-- The problem --
Please copy out the entries exactly, skipping any pictures.

(Data entries)
──────────

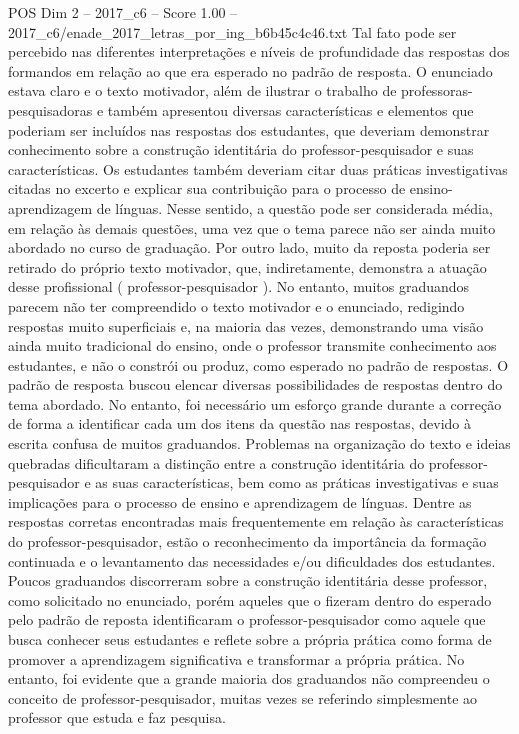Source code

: \begin{textsample}{POS Dim 2 – 2017\_c6 – Score 1.00 – 2017\_c6/enade\_2017\_letras\_por\_ing\_b6b45c4c46.txt}
Tal fato pode ser percebido nas diferentes interpretações e níveis de profundidade das respostas dos formandos em relação ao que era esperado no padrão de resposta.
O enunciado estava claro e o texto motivador, além de ilustrar o trabalho de professoras-pesquisadoras e também apresentou diversas características e elementos que poderiam ser incluídos nas respostas dos estudantes, que deveriam demonstrar conhecimento sobre a construção identitária do professor-pesquisador e suas características.
Os estudantes também deveriam citar duas práticas investigativas citadas no excerto e explicar sua contribuição para o processo de ensino-aprendizagem de línguas.
Nesse sentido, a questão pode ser considerada média, em relação às demais questões, uma vez que o tema parece não ser ainda muito abordado no curso de graduação.
Por outro lado, muito da reposta poderia ser retirado do próprio texto motivador, que, indiretamente, demonstra a atuação desse profissional ( professor-pesquisador ).
No entanto, muitos graduandos parecem não ter compreendido o texto motivador e o enunciado, redigindo respostas muito superficiais e, na maioria das vezes, demonstrando uma visão ainda muito tradicional do ensino, onde o professor transmite conhecimento aos estudantes, e não o constrói ou produz, como esperado no padrão de respostas.
O padrão de resposta buscou elencar diversas possibilidades de respostas dentro do tema abordado.
No entanto, foi necessário um esforço grande durante a correção de forma a identificar cada um dos itens da questão nas respostas, devido à escrita confusa de muitos graduandos.
Problemas na organização do texto e ideias quebradas dificultaram a distinção entre a construção identitária do professor-pesquisador e as suas características, bem como as práticas investigativas e suas implicações para o processo de ensino e aprendizagem de línguas.
Dentre as respostas corretas encontradas mais frequentemente em relação às características do professor-pesquisador, estão o reconhecimento da importância da formação continuada e o levantamento das necessidades e/ou dificuldades dos estudantes.
Poucos graduandos discorreram sobre a construção identitária desse professor, como solicitado no enunciado, porém aqueles que o fizeram dentro do esperado pelo padrão de reposta identificaram o professor-pesquisador como aquele que busca conhecer seus estudantes e reflete sobre a própria prática como forma de promover a aprendizagem significativa e transformar a própria prática.
No entanto, foi evidente que a grande maioria dos graduandos não compreendeu o conceito de professor-pesquisador, muitas vezes se referindo simplesmente ao professor que estuda e faz pesquisa.

\end{textsample}
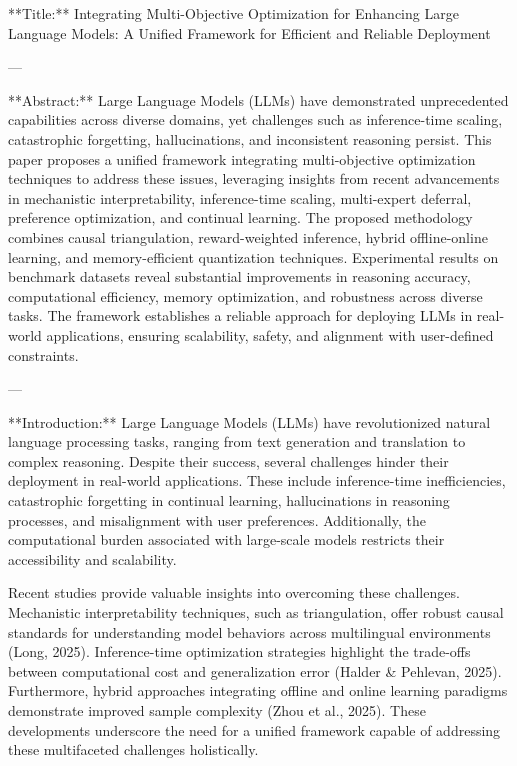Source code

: **Title:**  
Integrating Multi-Objective Optimization for Enhancing Large Language Models: A Unified Framework for Efficient and Reliable Deployment  

---

**Abstract:**  
Large Language Models (LLMs) have demonstrated unprecedented capabilities across diverse domains, yet challenges such as inference-time scaling, catastrophic forgetting, hallucinations, and inconsistent reasoning persist. This paper proposes a unified framework integrating multi-objective optimization techniques to address these issues, leveraging insights from recent advancements in mechanistic interpretability, inference-time scaling, multi-expert deferral, preference optimization, and continual learning. The proposed methodology combines causal triangulation, reward-weighted inference, hybrid offline-online learning, and memory-efficient quantization techniques. Experimental results on benchmark datasets reveal substantial improvements in reasoning accuracy, computational efficiency, memory optimization, and robustness across diverse tasks. The framework establishes a reliable approach for deploying LLMs in real-world applications, ensuring scalability, safety, and alignment with user-defined constraints.  

---

**Introduction:**  
Large Language Models (LLMs) have revolutionized natural language processing tasks, ranging from text generation and translation to complex reasoning. Despite their success, several challenges hinder their deployment in real-world applications. These include inference-time inefficiencies, catastrophic forgetting in continual learning, hallucinations in reasoning processes, and misalignment with user preferences. Additionally, the computational burden associated with large-scale models restricts their accessibility and scalability.

Recent studies provide valuable insights into overcoming these challenges. Mechanistic interpretability techniques, such as triangulation, offer robust causal standards for understanding model behaviors across multilingual environments (Long, 2025). Inference-time optimization strategies highlight the trade-offs between computational cost and generalization error (Halder & Pehlevan, 2025). Furthermore, hybrid approaches integrating offline and online learning paradigms demonstrate improved sample complexity (Zhou et al., 2025). These developments underscore the need for a unified framework capable of addressing these multifaceted challenges holistically.

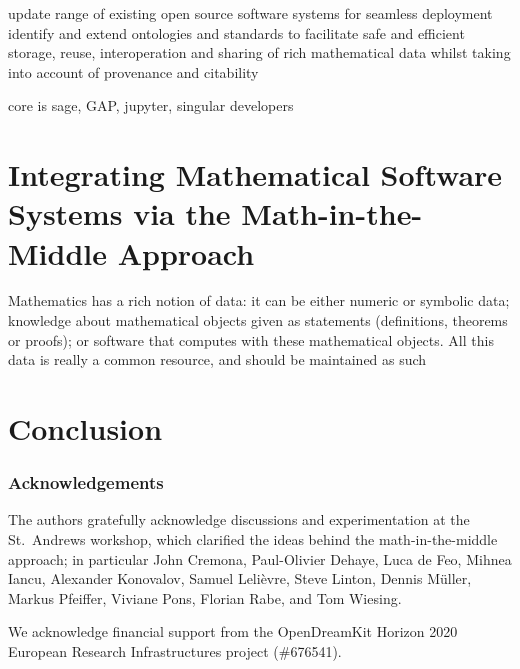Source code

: \documentclass{llncs}
\begin{document}
update range of existing open source software systems for seamless deployment 
identify and extend ontologies and standards to facilitate safe and efficient storage, reuse, interoperation and sharing of rich mathematical data whilst taking into account of provenance and citability

core is sage, GAP, jupyter, singular developers




\section{Integrating Mathematical Software Systems via the Math-in-the-Middle Approach}
Mathematics has a rich notion of data: it can be either numeric or symbolic data; knowledge about mathematical objects
given as statements (definitions, theorems or proofs); or software that computes with these mathematical objects. All this data
is really a common resource, and should be maintained as such

\section{Conclusion}
\subsubsection*{Acknowledgements}
The authors gratefully acknowledge discussions and experimentation at the St.\ Andrews
workshop, which clarified the ideas behind the math-in-the-middle approach;
in particular John Cremona, Paul-Olivier Dehaye, Luca de Feo, Mihnea Iancu, Alexander
Konovalov, Samuel Leli\`evre, Steve Linton, Dennis M\"uller, Markus Pfeiffer, Viviane Pons,
Florian Rabe, and Tom Wiesing.

We acknowledge financial support from the OpenDreamKit Horizon 2020 European Research
Infrastructures project (\#676541).

\printbibliography
\end{document}

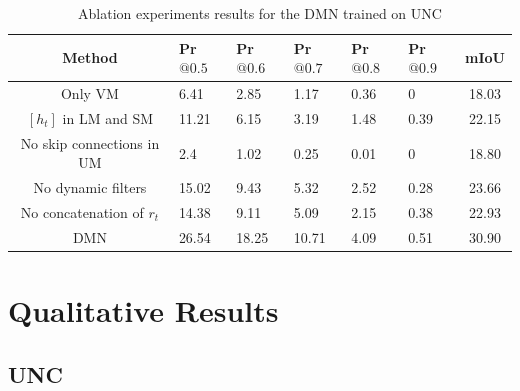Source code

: \begin{table}[!htbp]
    \centering
    \begin{tabular}{ c | p{1.2cm} p{1.2cm} p{1.2cm} p{1.2cm} p{1.2cm} | c }
\hline
Method 								& Pr$@0.5$		& Pr$@0.6$		& Pr$@0.7$		& Pr$@0.8$		& Pr$@0.9$		& mIoU			\\
\hline
Only VM 							& 6.41 			& 2.85 			& 1.17 			& 0.36 			& 0 			& 18.03 		\\
$[h_{t}]$ in LM and SM	& 11.21 		& 6.15 			& 3.19			& 1.48 			& 0.39			& 22.15 		\\
No skip connections in UM 			& 2.4 			& 1.02 			& 0.25 			& 0.01 			& 0 			& 18.80 		\\
No dynamic filters					& 15.02 		& 9.43 			& 5.32 			& 2.52 			& 0.28 			& 23.66 		\\
No concatenation of $r_{t}$			& 14.38 		& 9.11 			& 5.09			& 2.15 			& 0.38			& 22.93 		\\
\hline
DMN							& 26.54 		& 18.25 		& 10.71 		& 4.09 			& 0.51 			& 30.90	 		\\
\hline
\end{tabular}
    \caption{Ablation experiments results for the DMN trained on UNC}
    \label{tab:my_label}
\end{table}

\section{Qualitative Results}
\subsection*{UNC}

──────────

-- Answer to this task --
Source code

: \begin{textsample}{POS Dim 2 – 2017\_c6 – Score 1.00 – 2017\_c6/enade\_2017\_letras\_por\_ing\_b6b45c4c46.txt}
Tal fato pode ser percebido nas diferentes interpretações e níveis de profundidade das respostas dos formandos em relação ao que era esperado no padrão de resposta.
O enunciado estava claro e o texto motivador, além de ilustrar o trabalho de professoras-pesquisadoras e também apresentou diversas características e elementos que poderiam ser incluídos nas respostas dos estudantes, que deveriam demonstrar conhecimento sobre a construção identitária do professor-pesquisador e suas características.
Os estudantes também deveriam citar duas práticas investigativas citadas no excerto e explicar sua contribuição para o processo de ensino-aprendizagem de línguas.
Nesse sentido, a questão pode ser considerada média, em relação às demais questões, uma vez que o tema parece não ser ainda muito abordado no curso de graduação.
Por outro lado, muito da reposta poderia ser retirado do próprio texto motivador, que, indiretamente, demonstra a atuação desse profissional ( professor-pesquisador ).
No entanto, muitos graduandos parecem não ter compreendido o texto motivador e o enunciado, redigindo respostas muito superficiais e, na maioria das vezes, demonstrando uma visão ainda muito tradicional do ensino, onde o professor transmite conhecimento aos estudantes, e não o constrói ou produz, como esperado no padrão de respostas.
O padrão de resposta buscou elencar diversas possibilidades de respostas dentro do tema abordado.
No entanto, foi necessário um esforço grande durante a correção de forma a identificar cada um dos itens da questão nas respostas, devido à escrita confusa de muitos graduandos.
Problemas na organização do texto e ideias quebradas dificultaram a distinção entre a construção identitária do professor-pesquisador e as suas características, bem como as práticas investigativas e suas implicações para o processo de ensino e aprendizagem de línguas.
Dentre as respostas corretas encontradas mais frequentemente em relação às características do professor-pesquisador, estão o reconhecimento da importância da formação continuada e o levantamento das necessidades e/ou dificuldades dos estudantes.
Poucos graduandos discorreram sobre a construção identitária desse professor, como solicitado no enunciado, porém aqueles que o fizeram dentro do esperado pelo padrão de reposta identificaram o professor-pesquisador como aquele que busca conhecer seus estudantes e reflete sobre a própria prática como forma de promover a aprendizagem significativa e transformar a própria prática.
No entanto, foi evidente que a grande maioria dos graduandos não compreendeu o conceito de professor-pesquisador, muitas vezes se referindo simplesmente ao professor que estuda e faz pesquisa.

\end{textsample}
Source code

: **Title:**  
Integrating Multi-Objective Optimization for Enhancing Large Language Models: A Unified Framework for Efficient and Reliable Deployment  

---

**Abstract:**  
Large Language Models (LLMs) have demonstrated unprecedented capabilities across diverse domains, yet challenges such as inference-time scaling, catastrophic forgetting, hallucinations, and inconsistent reasoning persist. This paper proposes a unified framework integrating multi-objective optimization techniques to address these issues, leveraging insights from recent advancements in mechanistic interpretability, inference-time scaling, multi-expert deferral, preference optimization, and continual learning. The proposed methodology combines causal triangulation, reward-weighted inference, hybrid offline-online learning, and memory-efficient quantization techniques. Experimental results on benchmark datasets reveal substantial improvements in reasoning accuracy, computational efficiency, memory optimization, and robustness across diverse tasks. The framework establishes a reliable approach for deploying LLMs in real-world applications, ensuring scalability, safety, and alignment with user-defined constraints.  

---

**Introduction:**  
Large Language Models (LLMs) have revolutionized natural language processing tasks, ranging from text generation and translation to complex reasoning. Despite their success, several challenges hinder their deployment in real-world applications. These include inference-time inefficiencies, catastrophic forgetting in continual learning, hallucinations in reasoning processes, and misalignment with user preferences. Additionally, the computational burden associated with large-scale models restricts their accessibility and scalability.

Recent studies provide valuable insights into overcoming these challenges. Mechanistic interpretability techniques, such as triangulation, offer robust causal standards for understanding model behaviors across multilingual environments (Long, 2025). Inference-time optimization strategies highlight the trade-offs between computational cost and generalization error (Halder & Pehlevan, 2025). Furthermore, hybrid approaches integrating offline and online learning paradigms demonstrate improved sample complexity (Zhou et al., 2025). These developments underscore the need for a unified framework capable of addressing these multifaceted challenges holistically.

Source code

: \documentclass{llncs}
\begin{document}
update range of existing open source software systems for seamless deployment 
identify and extend ontologies and standards to facilitate safe and efficient storage, reuse, interoperation and sharing of rich mathematical data whilst taking into account of provenance and citability

core is sage, GAP, jupyter, singular developers




\section{Integrating Mathematical Software Systems via the Math-in-the-Middle Approach}
Mathematics has a rich notion of data: it can be either numeric or symbolic data; knowledge about mathematical objects
given as statements (definitions, theorems or proofs); or software that computes with these mathematical objects. All this data
is really a common resource, and should be maintained as such

\section{Conclusion}
\subsubsection*{Acknowledgements}
The authors gratefully acknowledge discussions and experimentation at the St.\ Andrews
workshop, which clarified the ideas behind the math-in-the-middle approach;
in particular John Cremona, Paul-Olivier Dehaye, Luca de Feo, Mihnea Iancu, Alexander
Konovalov, Samuel Leli\`evre, Steve Linton, Dennis M\"uller, Markus Pfeiffer, Viviane Pons,
Florian Rabe, and Tom Wiesing.

We acknowledge financial support from the OpenDreamKit Horizon 2020 European Research
Infrastructures project (\#676541).

\printbibliography
\end{document}

Source code

: \begin{table}[!htbp]
    \centering
    \begin{tabular}{ c | p{1.2cm} p{1.2cm} p{1.2cm} p{1.2cm} p{1.2cm} | c }
\hline
Method 								& Pr$@0.5$		& Pr$@0.6$		& Pr$@0.7$		& Pr$@0.8$		& Pr$@0.9$		& mIoU			\\
\hline
Only VM 							& 6.41 			& 2.85 			& 1.17 			& 0.36 			& 0 			& 18.03 		\\
$[h_{t}]$ in LM and SM	& 11.21 		& 6.15 			& 3.19			& 1.48 			& 0.39			& 22.15 		\\
No skip connections in UM 			& 2.4 			& 1.02 			& 0.25 			& 0.01 			& 0 			& 18.80 		\\
No dynamic filters					& 15.02 		& 9.43 			& 5.32 			& 2.52 			& 0.28 			& 23.66 		\\
No concatenation of $r_{t}$			& 14.38 		& 9.11 			& 5.09			& 2.15 			& 0.38			& 22.93 		\\
\hline
DMN							& 26.54 		& 18.25 		& 10.71 		& 4.09 			& 0.51 			& 30.90	 		\\
\hline
\end{tabular}
    \caption{Ablation experiments results for the DMN trained on UNC}
    \label{tab:my_label}
\end{table}

\section{Qualitative Results}
\subsection*{UNC}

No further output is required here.